Our work highlights the effectiveness of organic surface functionalisation in enhancing the CO2RR activity and tuning the selectivity of transition metal catalysts. Particularly, histidine’s unique combination of functional groups allows for the stabilisation of CO2RR intermediates and robust anchoring to the catalyst surface. When combined with Cu2O-derived Cu, Cu-Hist sample displays significantly higher C2+ across a very wide voltage range of >1 V, with up to 76.6% FEC2+, with its overall performance and stability outperforming recent C2+-selective catalysts (SI Section 10). In-situ Raman underlines strong interaction between histidine and Cu that persists at CO2RR relevant potentials, which may stem from the close interaction between Cu2O and histidine in the catalyst precursor before reduction. The stabilised histidine on the Cu surface appears to allow alternative CO2RR pathways through direct interaction of *CO2 with histidine, as shown by DFT calculation. Under negative potentials, the formation of C2+ products is preferred over methane on the Cu-Hist catalyst due to lower energy barriers in the key reaction steps.

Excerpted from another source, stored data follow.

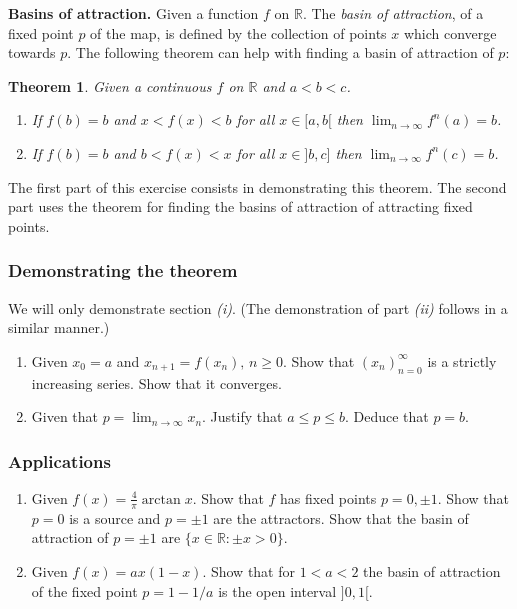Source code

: \documentclass{article}
\newtheorem{theorem}{Theorem}
\begin{document}
\begin{question}
  \textbf{Basins of attraction.} Given a function $f$ on $\mathbb R$. The \textit{basin of attraction}, of a fixed point $p$ of the map, is defined by the collection of points $x$ which converge towards $p$. The following theorem can help with finding a basin of attraction of $p$:
  \begin{theorem}
    Given a continuous $f$ on $\mathbb R$ and $a<b<c$.
    \begin{enumerate}[label=(\roman*)]
      \item If $f(b)=b$ and $x<f(x)<b$ for all $x\in [a,b[$ then $\lim_{n\to \infty}f^n(a) = b$.
      \item If $f(b)=b$ and $b<f(x)<x$ for all $x\in ]b,c]$ then $\lim_{n\to \infty}f^n(c) = b$.
    \end{enumerate}
  \end{theorem}
  \noindent The first part of this exercise consists in demonstrating this theorem. The second part uses the theorem for finding the basins of attraction of attracting fixed points.
  \subsubsection*{Demonstrating the theorem}
  \noindent We will only demonstrate section \textit{(i)}. (The demonstration of part \textit{(ii)} follows in a similar manner.)
  \begin{enumerate}[label=(\alph*)]
    \item Given $x_0=a$ and $x_{n+1} = f(x_n),\,n\geqslant 0$. Show that $(x_n)_{n=0}^\infty$ is a strictly increasing series. Show that it converges.
    \item Given that $p=\lim_{n\to \infty} x_n$. Justify that $a\leqslant p \leqslant b$. Deduce that $p=b$.
  \end{enumerate}
  \subsubsection*{Applications}
   \begin{enumerate}[label=(\alph*),resume]
    \item Given $f(x) = \frac{4}{\pi}\arctan x$. Show that $f$ has fixed points $p=0,\pm 1$. Show that $p=0$ is a source and $p=\pm 1$ are the attractors. Show that the basin of attraction of $p=\pm 1$ are $\{x\in \mathbb R:\pm x > 0\}$.
    \item Given $f(x) = a x(1-x)$. Show that for $1 < a < 2$ the basin of attraction of the fixed point $p=1-1/a$ is the open interval $]0,1[$.
  \end{enumerate}
\end{question}
  
\end{document}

More interestingly, we discover that the stabilised organic functional groups increased the surface charge near the catalyst surface, as determined by EIS and mPV measurements. While the surface charge modulation effects may be similar to the cation effect, the organic functional groups employed in our case are likely to be specifically adsorbed, providing a more stable and potent means to boost CO2RR selectivity by opening new pathways for intermediates stabilisation.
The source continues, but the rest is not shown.